Relator da ação é o ministro Flávio Dino (Foto: Gustavo Moreno/STF)

O ministro Flávio Dino, do Supremo Tribunal Federal, admitiu a entrada do Instituto de Promoção e Defesa do Cidadão e Consumidor do Estado do Maranhão – PROCON/MA como amicus curiae na Ação Direta de Inconstitucionalidade (ADI) 7908 que questiona as regras que isentam companhias aéreas de responsabilidade por atrasos em voos.

Na decisão publicada nesta quinta-feira, 22, o relator do caso destacou que a admissão do órgão responsável por promover e implementar a política das relações de consumo no estado leva em conta a importância do tema, as características específicas da questão em debate e os impactos sociais do conflito.

A culpa é de quem?

Na ação, a Rede pede que o Supremo declare inconstitucionais dispositivos da Lei 14.034/2020, que modificou trechos do Código Brasileiro de Aeronáutica (Lei 7.565/1986) como medida emergencial para a aviação civil durante a pandemia da Covid-19.

O partido argumenta que a lei criou excludentes genéricos de responsabilidade, permitindo que as companhias aéreas aleguem “caso fortuito ou força maior” para negar reparação aos passageiros por atrasos nos voos.

A partir da nova lei, o  Código Brasileiro de Aeronáutica (CBA) passou a prever essas excludentes de responsabilidade no parágrafo 3º do artigo 256. O texto estabelece que “caso fortuito ou força maior” se enquadra nas seguintes situações:

— Restrições ao pouso ou à decolagem decorrentes de condições meteorológicas adversas impostas por órgão do sistema de controle do espaço aéreo.
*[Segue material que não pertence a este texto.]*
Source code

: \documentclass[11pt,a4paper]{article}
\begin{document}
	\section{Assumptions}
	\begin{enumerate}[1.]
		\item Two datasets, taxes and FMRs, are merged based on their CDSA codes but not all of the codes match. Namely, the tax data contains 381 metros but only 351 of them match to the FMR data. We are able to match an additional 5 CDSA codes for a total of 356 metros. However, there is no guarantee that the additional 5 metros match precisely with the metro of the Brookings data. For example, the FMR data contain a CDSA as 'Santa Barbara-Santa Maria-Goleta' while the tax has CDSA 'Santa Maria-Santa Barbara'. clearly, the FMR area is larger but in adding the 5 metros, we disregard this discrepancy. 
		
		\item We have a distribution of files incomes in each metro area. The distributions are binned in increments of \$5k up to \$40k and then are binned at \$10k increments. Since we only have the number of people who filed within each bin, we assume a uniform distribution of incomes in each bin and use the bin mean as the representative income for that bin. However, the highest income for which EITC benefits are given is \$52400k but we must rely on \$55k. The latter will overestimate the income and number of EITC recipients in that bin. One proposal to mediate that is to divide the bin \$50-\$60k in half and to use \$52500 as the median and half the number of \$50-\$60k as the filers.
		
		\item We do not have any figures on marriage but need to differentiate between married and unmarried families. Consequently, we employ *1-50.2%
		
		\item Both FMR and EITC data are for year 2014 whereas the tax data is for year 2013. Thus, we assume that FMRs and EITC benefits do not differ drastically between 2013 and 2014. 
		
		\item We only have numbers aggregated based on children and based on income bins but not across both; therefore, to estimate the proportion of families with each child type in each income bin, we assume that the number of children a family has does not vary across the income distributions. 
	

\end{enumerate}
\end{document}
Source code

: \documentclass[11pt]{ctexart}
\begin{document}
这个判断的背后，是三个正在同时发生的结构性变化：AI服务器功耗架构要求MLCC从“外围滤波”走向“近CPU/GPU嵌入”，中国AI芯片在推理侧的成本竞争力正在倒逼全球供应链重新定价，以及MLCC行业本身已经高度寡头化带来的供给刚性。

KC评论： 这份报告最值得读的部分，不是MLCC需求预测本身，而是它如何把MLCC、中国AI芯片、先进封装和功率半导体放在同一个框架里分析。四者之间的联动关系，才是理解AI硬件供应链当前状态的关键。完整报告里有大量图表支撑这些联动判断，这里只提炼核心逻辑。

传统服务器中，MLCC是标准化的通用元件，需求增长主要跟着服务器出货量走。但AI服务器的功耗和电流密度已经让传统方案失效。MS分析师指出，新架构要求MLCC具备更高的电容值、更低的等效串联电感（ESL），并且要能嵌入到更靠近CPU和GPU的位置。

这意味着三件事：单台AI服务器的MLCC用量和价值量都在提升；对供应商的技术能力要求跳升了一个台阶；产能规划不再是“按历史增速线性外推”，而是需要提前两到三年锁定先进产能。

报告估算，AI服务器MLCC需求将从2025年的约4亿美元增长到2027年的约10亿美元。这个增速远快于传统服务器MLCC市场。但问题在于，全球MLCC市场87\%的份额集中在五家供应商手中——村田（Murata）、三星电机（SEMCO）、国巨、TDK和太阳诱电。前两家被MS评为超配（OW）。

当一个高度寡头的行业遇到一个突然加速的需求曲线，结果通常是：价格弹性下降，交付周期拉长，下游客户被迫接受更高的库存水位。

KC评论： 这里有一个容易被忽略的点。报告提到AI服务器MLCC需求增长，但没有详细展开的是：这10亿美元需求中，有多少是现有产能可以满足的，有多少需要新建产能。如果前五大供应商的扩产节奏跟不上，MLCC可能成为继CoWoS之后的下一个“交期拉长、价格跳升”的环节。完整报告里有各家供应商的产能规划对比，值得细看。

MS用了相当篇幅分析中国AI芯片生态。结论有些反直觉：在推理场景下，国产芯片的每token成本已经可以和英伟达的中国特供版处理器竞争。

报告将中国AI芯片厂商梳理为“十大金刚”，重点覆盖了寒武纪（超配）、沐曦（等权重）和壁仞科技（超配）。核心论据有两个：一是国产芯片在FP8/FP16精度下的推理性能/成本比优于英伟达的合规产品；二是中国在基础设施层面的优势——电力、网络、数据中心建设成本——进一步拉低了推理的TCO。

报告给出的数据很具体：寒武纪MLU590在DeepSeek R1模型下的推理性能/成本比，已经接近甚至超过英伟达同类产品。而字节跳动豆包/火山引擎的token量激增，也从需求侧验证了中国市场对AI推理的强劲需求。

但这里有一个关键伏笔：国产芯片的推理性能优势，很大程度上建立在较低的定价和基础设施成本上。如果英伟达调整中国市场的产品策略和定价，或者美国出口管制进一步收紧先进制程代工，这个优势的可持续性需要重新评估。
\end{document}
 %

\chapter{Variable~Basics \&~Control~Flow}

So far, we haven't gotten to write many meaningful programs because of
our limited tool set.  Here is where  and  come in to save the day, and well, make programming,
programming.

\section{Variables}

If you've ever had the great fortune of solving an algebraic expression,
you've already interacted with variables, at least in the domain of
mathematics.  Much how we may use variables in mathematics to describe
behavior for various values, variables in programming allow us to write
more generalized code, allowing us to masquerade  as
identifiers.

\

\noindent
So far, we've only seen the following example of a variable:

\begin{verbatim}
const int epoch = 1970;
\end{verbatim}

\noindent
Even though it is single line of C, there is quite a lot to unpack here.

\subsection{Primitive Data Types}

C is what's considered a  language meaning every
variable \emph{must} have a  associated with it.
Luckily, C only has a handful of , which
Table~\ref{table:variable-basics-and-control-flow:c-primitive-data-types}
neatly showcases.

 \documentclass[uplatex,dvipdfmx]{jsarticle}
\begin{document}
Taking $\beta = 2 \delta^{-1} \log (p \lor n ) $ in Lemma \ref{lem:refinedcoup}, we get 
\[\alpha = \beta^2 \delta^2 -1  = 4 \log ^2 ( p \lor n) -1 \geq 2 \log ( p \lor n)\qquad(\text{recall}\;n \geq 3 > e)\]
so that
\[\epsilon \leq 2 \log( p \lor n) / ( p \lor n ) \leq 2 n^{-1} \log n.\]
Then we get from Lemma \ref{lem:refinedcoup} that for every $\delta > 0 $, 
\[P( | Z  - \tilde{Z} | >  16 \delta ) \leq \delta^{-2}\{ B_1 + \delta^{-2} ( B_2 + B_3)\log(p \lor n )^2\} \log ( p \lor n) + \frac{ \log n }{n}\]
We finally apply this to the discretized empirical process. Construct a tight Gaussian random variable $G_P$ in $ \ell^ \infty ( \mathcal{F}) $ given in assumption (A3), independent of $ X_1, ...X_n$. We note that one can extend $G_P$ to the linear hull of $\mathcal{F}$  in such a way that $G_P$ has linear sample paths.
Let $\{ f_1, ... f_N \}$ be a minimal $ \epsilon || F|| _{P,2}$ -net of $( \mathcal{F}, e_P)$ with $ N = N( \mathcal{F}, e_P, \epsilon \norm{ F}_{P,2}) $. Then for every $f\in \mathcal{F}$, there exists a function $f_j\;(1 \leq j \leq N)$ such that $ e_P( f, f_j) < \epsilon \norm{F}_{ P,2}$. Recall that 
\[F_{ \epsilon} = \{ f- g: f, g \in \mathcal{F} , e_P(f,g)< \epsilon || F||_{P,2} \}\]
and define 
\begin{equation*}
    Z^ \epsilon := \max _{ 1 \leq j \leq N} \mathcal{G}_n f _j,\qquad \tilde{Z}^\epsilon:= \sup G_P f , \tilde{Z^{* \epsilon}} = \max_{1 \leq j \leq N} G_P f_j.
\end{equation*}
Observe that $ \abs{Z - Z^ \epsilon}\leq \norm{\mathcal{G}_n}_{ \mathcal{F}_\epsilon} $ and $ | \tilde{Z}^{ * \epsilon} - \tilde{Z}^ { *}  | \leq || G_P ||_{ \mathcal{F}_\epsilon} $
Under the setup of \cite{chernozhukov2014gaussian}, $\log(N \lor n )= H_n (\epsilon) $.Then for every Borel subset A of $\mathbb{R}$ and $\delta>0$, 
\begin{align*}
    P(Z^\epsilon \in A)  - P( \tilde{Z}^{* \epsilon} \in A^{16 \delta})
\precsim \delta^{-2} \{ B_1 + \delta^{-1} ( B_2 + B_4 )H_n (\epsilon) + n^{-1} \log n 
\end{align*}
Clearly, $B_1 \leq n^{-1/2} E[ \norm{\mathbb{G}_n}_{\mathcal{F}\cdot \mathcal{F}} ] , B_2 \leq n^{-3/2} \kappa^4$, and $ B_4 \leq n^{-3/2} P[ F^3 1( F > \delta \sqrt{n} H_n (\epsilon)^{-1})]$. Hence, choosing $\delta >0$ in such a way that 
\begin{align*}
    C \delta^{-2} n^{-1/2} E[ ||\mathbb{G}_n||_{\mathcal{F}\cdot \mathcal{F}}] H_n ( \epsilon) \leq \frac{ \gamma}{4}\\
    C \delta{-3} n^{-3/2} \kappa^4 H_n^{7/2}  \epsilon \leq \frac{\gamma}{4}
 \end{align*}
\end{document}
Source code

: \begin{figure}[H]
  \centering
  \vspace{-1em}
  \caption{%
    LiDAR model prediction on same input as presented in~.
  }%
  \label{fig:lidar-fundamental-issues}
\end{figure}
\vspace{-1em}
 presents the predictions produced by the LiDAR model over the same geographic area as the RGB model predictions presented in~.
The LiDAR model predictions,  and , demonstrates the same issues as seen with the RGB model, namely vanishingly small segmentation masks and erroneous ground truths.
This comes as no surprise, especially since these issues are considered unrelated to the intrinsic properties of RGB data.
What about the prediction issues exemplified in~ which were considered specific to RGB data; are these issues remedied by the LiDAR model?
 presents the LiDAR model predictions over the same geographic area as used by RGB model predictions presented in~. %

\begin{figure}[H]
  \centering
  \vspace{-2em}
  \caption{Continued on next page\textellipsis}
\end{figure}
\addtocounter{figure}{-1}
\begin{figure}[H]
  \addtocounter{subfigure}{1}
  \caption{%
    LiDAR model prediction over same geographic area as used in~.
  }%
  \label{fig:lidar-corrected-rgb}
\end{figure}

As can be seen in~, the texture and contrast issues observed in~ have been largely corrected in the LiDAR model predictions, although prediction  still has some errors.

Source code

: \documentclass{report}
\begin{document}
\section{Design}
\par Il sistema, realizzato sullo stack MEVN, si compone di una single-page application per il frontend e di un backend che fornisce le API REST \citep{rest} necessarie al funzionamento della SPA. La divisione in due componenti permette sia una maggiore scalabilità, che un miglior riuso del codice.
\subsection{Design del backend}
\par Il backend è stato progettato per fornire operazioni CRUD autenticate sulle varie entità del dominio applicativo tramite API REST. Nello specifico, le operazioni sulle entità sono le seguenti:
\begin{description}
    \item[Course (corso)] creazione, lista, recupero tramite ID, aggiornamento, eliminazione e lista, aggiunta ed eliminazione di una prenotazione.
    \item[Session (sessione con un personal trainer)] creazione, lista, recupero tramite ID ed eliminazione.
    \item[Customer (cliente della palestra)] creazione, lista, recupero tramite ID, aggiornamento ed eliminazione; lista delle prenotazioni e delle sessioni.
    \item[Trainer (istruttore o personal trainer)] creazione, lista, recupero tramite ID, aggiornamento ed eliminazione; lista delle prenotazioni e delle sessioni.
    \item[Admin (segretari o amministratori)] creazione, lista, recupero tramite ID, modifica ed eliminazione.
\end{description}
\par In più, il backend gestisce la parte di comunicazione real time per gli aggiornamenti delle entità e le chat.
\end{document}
— Restrições ao pouso ou à decolagem decorrentes de indisponibilidade da infraestrutura aeroportuária.

— Restrições ao voo, ao pouso ou à decolagem decorrentes de determinações da autoridade de aviação civil ou de qualquer outra autoridade ou órgão da Administração Pública, que será responsabilizada.

— Decretação de pandemia ou publicação de atos de Governo que dela decorram, com vistas a impedir ou a restringir o transporte aéreo ou as atividades aeroportuárias.

O autor da ação argumenta que, ao prever causas genéricas de excludentes de responsabilidade civil de companhias aéreas, a legislação enfraquece a proteção do consumidor, a dignidade da pessoa humana, e o direito ao devido processo legal e ao contraditório, direitos fundamentais previstos pela Constituição Brasileira.

O partido alega também que enquadrar essas hipóteses como “caso fortuito ou força maior” causa um “desequilíbrio intolerável na relação de consumo, e contraria os princípios estruturantes do direito do consumidor.

Discussão ampla

O tema também está em discussão na corte em um outro processo. No ARE 1.560.244, com repercussão geral reconhecida (Tema 1.417), o STF decidirá qual norma deve ser aplicada em caso de voos atrasados pelos mesmos motivos considerados “de força maior”.

O caso está sob a relatoria do ministro Dias Toffoli, que, em 26 de novembro — dois dias antes de a Rede Sustentabilidade apresentar a ADI —, determinou a suspensão de todos os processos judiciais que tratam da responsabilização de empresas aéreas por danos decorrentes de cancelamento, alteração ou atraso de transporte em tramitação no país.